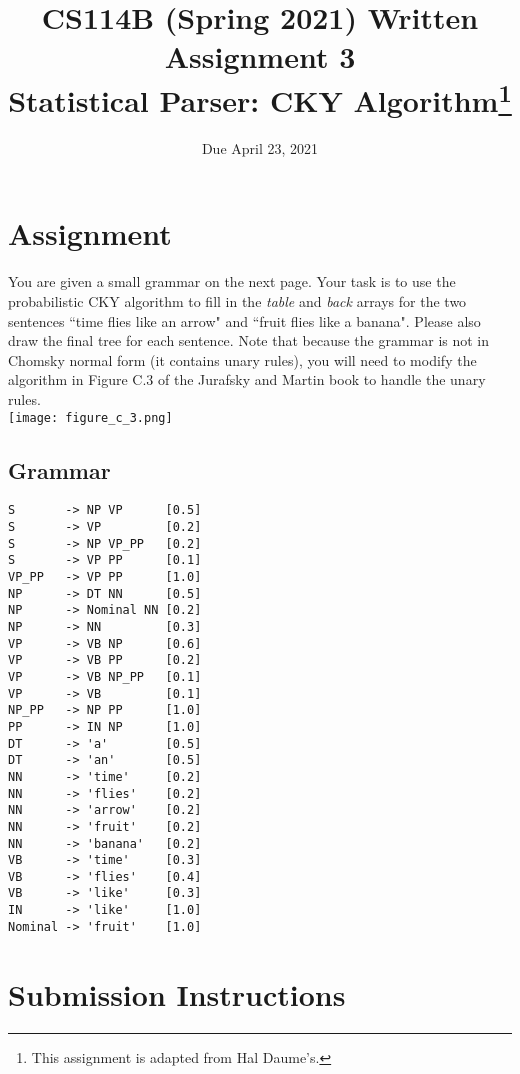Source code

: \documentclass[11pt,letterpaper]{article}
\begin{document}
\title{CS114B (Spring 2021) Written Assignment 3 \\ Statistical Parser: CKY Algorithm\footnote{This assignment is adapted from Hal Daume's.}}
\author{Due April 23, 2021}
\date{}
\maketitle

\section*{Assignment}

You are given a small grammar on the next page. Your task is to use the probabilistic CKY algorithm to fill in the \textit{table} and \textit{back} arrays for the two sentences ``time flies like an arrow" and ``fruit flies like a banana". Please also draw the final tree for each sentence. Note that because the grammar is not in Chomsky normal form (it contains unary rules), you will need to modify the algorithm in Figure C.3 of the Jurafsky and Martin book to handle the unary rules.\\

\noindent\texttt{[image: figure\_c\_3.png]}

\subsection*{Grammar}

\begin{verbatim}
S       -> NP VP      [0.5]
S       -> VP         [0.2]
S       -> NP VP_PP   [0.2]
S       -> VP PP      [0.1]
VP_PP   -> VP PP      [1.0]
NP      -> DT NN      [0.5]
NP      -> Nominal NN [0.2]
NP      -> NN         [0.3]
VP      -> VB NP      [0.6]
VP      -> VB PP      [0.2]
VP      -> VB NP_PP   [0.1]
VP      -> VB         [0.1]
NP_PP   -> NP PP      [1.0]
PP      -> IN NP      [1.0]
DT      -> 'a'        [0.5]
DT      -> 'an'       [0.5]
NN      -> 'time'     [0.2]
NN      -> 'flies'    [0.2]
NN      -> 'arrow'    [0.2]
NN      -> 'fruit'    [0.2]
NN      -> 'banana'   [0.2]
VB      -> 'time'     [0.3]
VB      -> 'flies'    [0.4]
VB      -> 'like'     [0.3]
IN      -> 'like'     [1.0]
Nominal -> 'fruit'    [1.0]
\end{verbatim}\newpage

\section*{Submission Instructions}
\end{document}

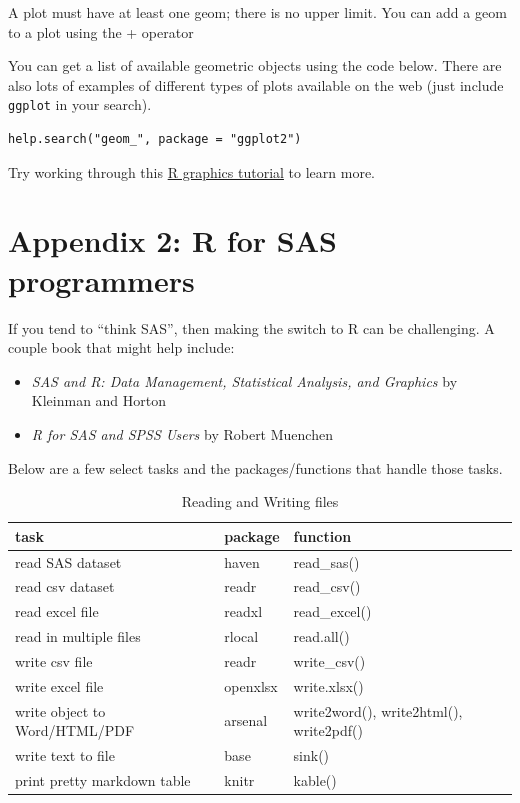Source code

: \documentclass[
]{book}
\providecommand{\tightlist}{%
  \setlength{\itemsep}{0pt}\setlength{\parskip}{0pt}}
\begin{document}
A plot must have at least one geom; there is no upper limit. You can add a geom to a plot using the + operator

You can get a list of available geometric objects using the code below. There are also lots of examples of different types of plots available on the web (just include \texttt{ggplot} in your search).

\begin{verbatim}
help.search("geom_", package = "ggplot2")
\end{verbatim}

Try working through this \href{https://tutorials.iq.harvard.edu/R/Rgraphics/Rgraphics.html\#putting_it_all_together}{R graphics tutorial} to learn more.

\hypertarget{appendix-2-r-for-sas-programmers}{%
\section{Appendix 2: R for SAS programmers}\label{appendix-2-r-for-sas-programmers}}

If you tend to ``think SAS'', then making the switch to R can be challenging. A couple book that might help include:

\begin{itemize}
\tightlist
\item
  \emph{SAS and R: Data Management, Statistical Analysis, and Graphics} by Kleinman and Horton
\item
  \emph{R for SAS and SPSS Users} by Robert Muenchen
\end{itemize}

Below are a few select tasks and the packages/functions that handle those tasks.

\begin{table}

\caption{\label{tab:unnamed-chunk-2}Reading and Writing files}
\centering
\begin{tabular}[t]{l|l|l}
\hline
task & package & function\\
\hline
read SAS dataset & haven & read\_sas()\\
\hline
read csv dataset & readr & read\_csv()\\
\hline
read excel file & readxl & read\_excel()\\
\hline
read in multiple files & rlocal & read.all()\\
\hline
write csv file & readr & write\_csv()\\
\hline
write excel file & openxlsx & write.xlsx()\\
\hline
write object to Word/HTML/PDF & arsenal & write2word(), write2html(), write2pdf()\\
\hline
write text to file & base & sink()\\
\hline
print pretty markdown table & knitr & kable()\\
\hline
\end{tabular}
\end{table}
\end{document}
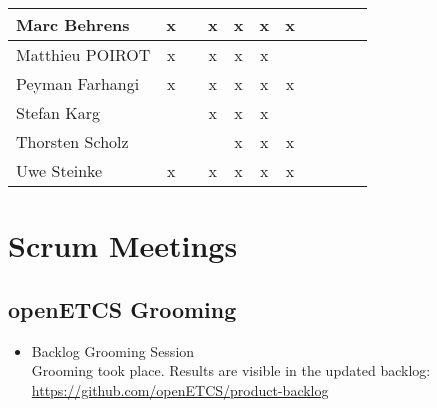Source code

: \documentclass[a4paper, 11pt]{article}
\begin{document}
\begin{tabular}{|l|c|c|c|c||c|c|c||c|c|c|}
Marc Behrens         & x &   & x & x & x & x &   \\\hline
Matthieu POIROT       & x  &   & x  & x & x &  &   \\\hline
Peyman Farhangi      & x  &   & x & x & x & x &   \\\hline
Stefan Karg          &   &   & x  & x & x &  &  \\\hline
Thorsten Scholz      &   &   &  & x & x & x &  \\\hline
Uwe Steinke          & x &   & x & x & x & x &  \\\hline
\end{tabular}


\section{Scrum Meetings}

\subsection{openETCS Grooming}
\begin{itemize}
\item Backlog Grooming Session\\
Grooming took place. Results are visible in the updated backlog:\\
\url{https://github.com/openETCS/product-backlog}

\end{itemize}
\end{document}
========================
> [BRIEF]: Pictures stay out; all other material above is restated word for word.

> [REPLY]:
Source code

: \documentclass[11pt,letterpaper]{article}
\begin{document}
\title{CS114B (Spring 2021) Written Assignment 3 \\ Statistical Parser: CKY Algorithm\footnote{This assignment is adapted from Hal Daume's.}}
\author{Due April 23, 2021}
\date{}
\maketitle

\section*{Assignment}

You are given a small grammar on the next page. Your task is to use the probabilistic CKY algorithm to fill in the \textit{table} and \textit{back} arrays for the two sentences ``time flies like an arrow" and ``fruit flies like a banana". Please also draw the final tree for each sentence. Note that because the grammar is not in Chomsky normal form (it contains unary rules), you will need to modify the algorithm in Figure C.3 of the Jurafsky and Martin book to handle the unary rules.\\

\noindent\texttt{[image: figure\_c\_3.png]}

\subsection*{Grammar}

\begin{verbatim}
S       -> NP VP      [0.5]
S       -> VP         [0.2]
S       -> NP VP_PP   [0.2]
S       -> VP PP      [0.1]
VP_PP   -> VP PP      [1.0]
NP      -> DT NN      [0.5]
NP      -> Nominal NN [0.2]
NP      -> NN         [0.3]
VP      -> VB NP      [0.6]
VP      -> VB PP      [0.2]
VP      -> VB NP_PP   [0.1]
VP      -> VB         [0.1]
NP_PP   -> NP PP      [1.0]
PP      -> IN NP      [1.0]
DT      -> 'a'        [0.5]
DT      -> 'an'       [0.5]
NN      -> 'time'     [0.2]
NN      -> 'flies'    [0.2]
NN      -> 'arrow'    [0.2]
NN      -> 'fruit'    [0.2]
NN      -> 'banana'   [0.2]
VB      -> 'time'     [0.3]
VB      -> 'flies'    [0.4]
VB      -> 'like'     [0.3]
IN      -> 'like'     [1.0]
Nominal -> 'fruit'    [1.0]
\end{verbatim}\newpage

\section*{Submission Instructions}
\end{document}

Source code

: \documentclass[
]{book}
\providecommand{\tightlist}{%
  \setlength{\itemsep}{0pt}\setlength{\parskip}{0pt}}
\begin{document}
A plot must have at least one geom; there is no upper limit. You can add a geom to a plot using the + operator

You can get a list of available geometric objects using the code below. There are also lots of examples of different types of plots available on the web (just include \texttt{ggplot} in your search).

\begin{verbatim}
help.search("geom_", package = "ggplot2")
\end{verbatim}

Try working through this \href{https://tutorials.iq.harvard.edu/R/Rgraphics/Rgraphics.html\#putting_it_all_together}{R graphics tutorial} to learn more.

\hypertarget{appendix-2-r-for-sas-programmers}{%
\section{Appendix 2: R for SAS programmers}\label{appendix-2-r-for-sas-programmers}}

If you tend to ``think SAS'', then making the switch to R can be challenging. A couple book that might help include:

\begin{itemize}
\tightlist
\item
  \emph{SAS and R: Data Management, Statistical Analysis, and Graphics} by Kleinman and Horton
\item
  \emph{R for SAS and SPSS Users} by Robert Muenchen
\end{itemize}

Below are a few select tasks and the packages/functions that handle those tasks.

\begin{table}

\caption{\label{tab:unnamed-chunk-2}Reading and Writing files}
\centering
\begin{tabular}[t]{l|l|l}
\hline
task & package & function\\
\hline
read SAS dataset & haven & read\_sas()\\
\hline
read csv dataset & readr & read\_csv()\\
\hline
read excel file & readxl & read\_excel()\\
\hline
read in multiple files & rlocal & read.all()\\
\hline
write csv file & readr & write\_csv()\\
\hline
write excel file & openxlsx & write.xlsx()\\
\hline
write object to Word/HTML/PDF & arsenal & write2word(), write2html(), write2pdf()\\
\hline
write text to file & base & sink()\\
\hline
print pretty markdown table & knitr & kable()\\
\hline
\end{tabular}
\end{table}
\end{document}
Source code

: \documentclass[a4paper, 11pt]{article}
\begin{document}
\begin{tabular}{|l|c|c|c|c||c|c|c||c|c|c|}
Marc Behrens         & x &   & x & x & x & x &   \\\hline
Matthieu POIROT       & x  &   & x  & x & x &  &   \\\hline
Peyman Farhangi      & x  &   & x & x & x & x &   \\\hline
Stefan Karg          &   &   & x  & x & x &  &  \\\hline
Thorsten Scholz      &   &   &  & x & x & x &  \\\hline
Uwe Steinke          & x &   & x & x & x & x &  \\\hline
\end{tabular}


\section{Scrum Meetings}

\subsection{openETCS Grooming}
\begin{itemize}
\item Backlog Grooming Session\\
Grooming took place. Results are visible in the updated backlog:\\
\url{https://github.com/openETCS/product-backlog}

\end{itemize}
\end{document}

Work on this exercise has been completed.